What the task asks> Your answer should hold exactly the lines from the line containing "Under a chosen embedding, this" through the end of the entries that follow.

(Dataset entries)
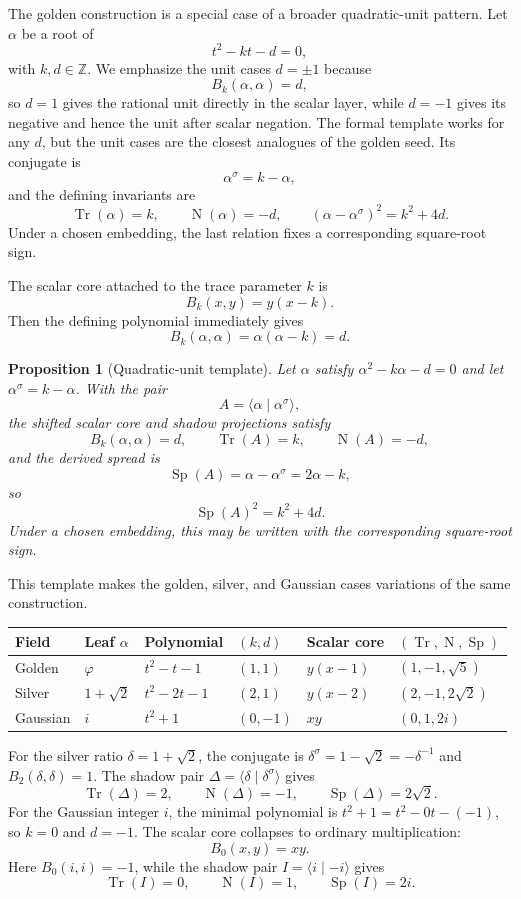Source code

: \documentclass[11pt]{article}
\newtheorem{proposition}[definition]{Proposition}
\newcommand{\Tr}{\operatorname{Tr}}
\newcommand{\Nm}{\operatorname{N}}
\newcommand{\Sp}{\operatorname{Sp}}
\newcommand{\sig}{\sigma}
\newcommand{\ph}{\varphi}
\newcommand{\Z}{\mathbb{Z}}
\begin{document}
The golden construction is a special case of a broader quadratic-unit pattern.  Let $\alpha$ be a root of
\[
    t^2-kt-d=0,
\]
with $k,d\in\Z$.  We emphasize the unit cases $d=\pm1$ because
\[
    B_k(\alpha,\alpha)=d,
\]
so $d=1$ gives the rational unit directly in the scalar layer, while $d=-1$ gives its negative and hence the unit after scalar negation.  The formal template works for any $d$, but the unit cases are the closest analogues of the golden seed.  Its conjugate is
\[
    \alpha^\sig=k-\alpha,
\]
and the defining invariants are
\[
    \Tr(\alpha)=k,
    \qquad
    \Nm(\alpha)=-d,
    \qquad
    (\alpha-\alpha^\sig)^2=k^2+4d.
\]
Under a chosen embedding, the last relation fixes a corresponding square-root sign.

The scalar core attached to the trace parameter $k$ is
\[
    B_k(x,y)=y(x-k).
\]
Then the defining polynomial immediately gives
\[
    B_k(\alpha,\alpha)=\alpha(\alpha-k)=d.
\]

\begin{proposition}[Quadratic-unit template]\label{prop:quadratic-template}
Let $\alpha$ satisfy $\alpha^2-k\alpha-d=0$ and let $\alpha^\sig=k-\alpha$.  With the pair
\[
    A=\langle \alpha\mid \alpha^\sig\rangle,
\]
the shifted scalar core and shadow projections satisfy
\[
    B_k(\alpha,\alpha)=d,
    \qquad
    \Tr(A)=k,
    \qquad
    \Nm(A)=-d,
\]
and the derived spread is
\[
    \Sp(A)=\alpha-\alpha^\sig=2\alpha-k,
\]
so
\[
    \Sp(A)^2=k^2+4d.
\]
Under a chosen embedding, this may be written with the corresponding square-root sign.
\end{proposition}

This template makes the golden, silver, and Gaussian cases variations of the same construction.

\begin{center}
\begin{tabular}{llllll}
\toprule
Field & Leaf $\alpha$ & Polynomial & $(k,d)$ & Scalar core & $(\Tr,\Nm,\Sp)$ \\
\midrule
Golden & $\ph$ & $t^2-t-1$ & $(1,1)$ & $y(x-1)$ & $(1,-1,\sqrt5)$ \\
Silver & $1+\sqrt2$ & $t^2-2t-1$ & $(2,1)$ & $y(x-2)$ & $(2,-1,2\sqrt2)$ \\
Gaussian & $i$ & $t^2+1$ & $(0,-1)$ & $xy$ & $(0,1,2i)$ \\
\bottomrule
\end{tabular}
\end{center}

For the silver ratio $\delta=1+\sqrt2$, the conjugate is $\delta^\sig=1-\sqrt2=-\delta^{-1}$ and $B_2(\delta,\delta)=1$.  The shadow pair $\Delta=\langle\delta\mid\delta^\sig\rangle$ gives
\[
    \Tr(\Delta)=2,
    \qquad
    \Nm(\Delta)=-1,
    \qquad
    \Sp(\Delta)=2\sqrt2.
\]
For the Gaussian integer $i$, the minimal polynomial is $t^2+1=t^2-0t-(-1)$, so $k=0$ and $d=-1$.  The scalar core collapses to ordinary multiplication:
\[
    B_0(x,y)=xy.
\]
Here $B_0(i,i)=-1$, while the shadow pair $I=\langle i\mid -i\rangle$ gives
\[
    \Tr(I)=0,
    \qquad
    \Nm(I)=1,
    \qquad
    \Sp(I)=2i.
\]
\end{document}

Final answer>
Under a chosen embedding, this may be written with the corresponding square-root sign.
\end{proposition}

This template makes the golden, silver, and Gaussian cases variations of the same construction.

\begin{center}
\begin{tabular}{llllll}
\toprule
Field & Leaf $\alpha$ & Polynomial & $(k,d)$ & Scalar core & $(\Tr,\Nm,\Sp)$ \\
\midrule
Golden & $\ph$ & $t^2-t-1$ & $(1,1)$ & $y(x-1)$ & $(1,-1,\sqrt5)$ \\
Silver & $1+\sqrt2$ & $t^2-2t-1$ & $(2,1)$ & $y(x-2)$ & $(2,-1,2\sqrt2)$ \\
Gaussian & $i$ & $t^2+1$ & $(0,-1)$ & $xy$ & $(0,1,2i)$ \\
\bottomrule
\end{tabular}
\end{center}

For the silver ratio $\delta=1+\sqrt2$, the conjugate is $\delta^\sig=1-\sqrt2=-\delta^{-1}$ and $B_2(\delta,\delta)=1$.  The shadow pair $\Delta=\langle\delta\mid\delta^\sig\rangle$ gives
\[
    \Tr(\Delta)=2,
    \qquad
    \Nm(\Delta)=-1,
    \qquad
    \Sp(\Delta)=2\sqrt2.
\]
For the Gaussian integer $i$, the minimal polynomial is $t^2+1=t^2-0t-(-1)$, so $k=0$ and $d=-1$.  The scalar core collapses to ordinary multiplication:
\[
    B_0(x,y)=xy.
\]
Here $B_0(i,i)=-1$, while the shadow pair $I=\langle i\mid -i\rangle$ gives
\[
    \Tr(I)=0,
    \qquad
    \Nm(I)=1,
    \qquad
    \Sp(I)=2i.
\]
\end{document}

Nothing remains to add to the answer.